金 4,614円 (-48)

プラチナ 4,937円 (-47)

3/18、ニューヨーク市場の金相場は続落。ロシアのプーチン大統領の発言を受けてウクライナ情勢をめぐる緊張がやや後退し、株式など比較的リスクが高い資産が選好された。同日の米株式市場は続伸し、主要指数のS&P500種は最高値をわずか1%下回るレンジで推移した。プーチン大統領はこの日、ウクライナ南部のクリミア半島をロシアに編入する条約に調印したが、ウクライナの他の地域を編入する計画はないと述べた。証券会社ニューエッジの市場戦略ディレクター、ロベルト・バン・バテンブルグ氏は「(ウクライナをめぐる)緊張が幾分後退しており、投機資金が金から流出している」と述べた。一方で、金相場は、中国経済の不透明感など世界的なマクロ経済リスクが上昇をもたらすとの見方などに支援されるとも指摘した。
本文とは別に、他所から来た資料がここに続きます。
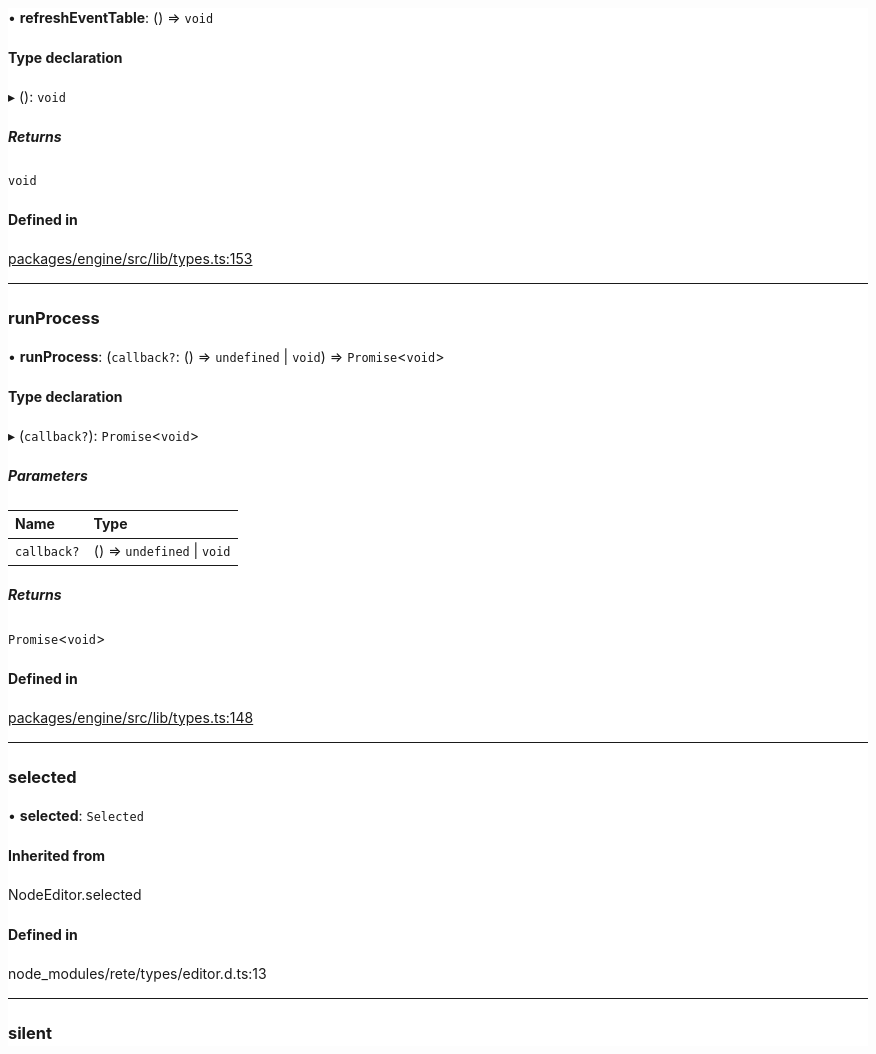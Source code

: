 • **refreshEventTable**: () => `void`

#### Type declaration

▸ (): `void`

##### Returns

`void`

#### Defined in

[packages/engine/src/lib/types.ts:153](https://github.com/Oneirocom/MagickML/blob/f74165ec/packages/engine/src/lib/types.ts#L153)

___

### runProcess

• **runProcess**: (`callback?`: () => `undefined` \| `void`) => `Promise`<`void`\>

#### Type declaration

▸ (`callback?`): `Promise`<`void`\>

##### Parameters

| Name | Type |
| :------ | :------ |
| `callback?` | () => `undefined` \| `void` |

##### Returns

`Promise`<`void`\>

#### Defined in

[packages/engine/src/lib/types.ts:148](https://github.com/Oneirocom/MagickML/blob/f74165ec/packages/engine/src/lib/types.ts#L148)

___

### selected

• **selected**: `Selected`

#### Inherited from

NodeEditor.selected

#### Defined in

node_modules/rete/types/editor.d.ts:13

___

### silent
市場は19日に発表される米連邦公開市場委員会(FOMC)後の声明を注視している。焦点は事実上のゼロ金利を維持するとの約束を、金融市場を混乱させることなく、どのように修正するかにある。金現物は米東部時間午後2時41分(1941GMT)時点で、7.55ドル(0.6%)安の1オンス=1358.79ドル。利益確定売りが出る前の17日には6カ月ぶりの高値の1391.76ドルを付けた。ニューヨーク商品取引所(COMEX)の金先物4月きりは、前日終値比13.90ドル(1.0%)安の1359.00ドルで引けた。ロイターの暫定データによると、出来高は30日間平均と同水準。18日公表された2月の米消費者物価は前月比ほぼ変わらず(0.1%上昇)で、住宅着工件数は3カ月連続で前月比マイナスとなった。オンライン貴金属取引会社ブリオンボールトのミゲル・ペレスサンタッラ副社長は「東欧問題のジレンマを抱えるため、1350ドルを上回る水準を維持するだろう。中国が国内の金融・信用危機に直面するリスクは、投資家にとって重要な懸念材料だ」と述べた。東京貴金属の金相場は反落。中心限月2015年2月先ぎりは前日比71円安の4454円、他限月は同68~71円安で取引を終えた。日中立ち会いは、17日のニューヨーク金先物相場が利食い売りに下落した流れを引き継ぎ、安寄りした。その後は、NY時間外が一段と水準を切り下げたのを眺め、下げ幅を拡大させた。銀は同60銭~1円20銭安と反落。白金も反落。軟調なNY時間外を背景に売りが優勢となり、同62~74円安で大引けた。パラジウムは同10~31円安で終了。4月当ぎりと期中8月きりは取引が成立しなかった。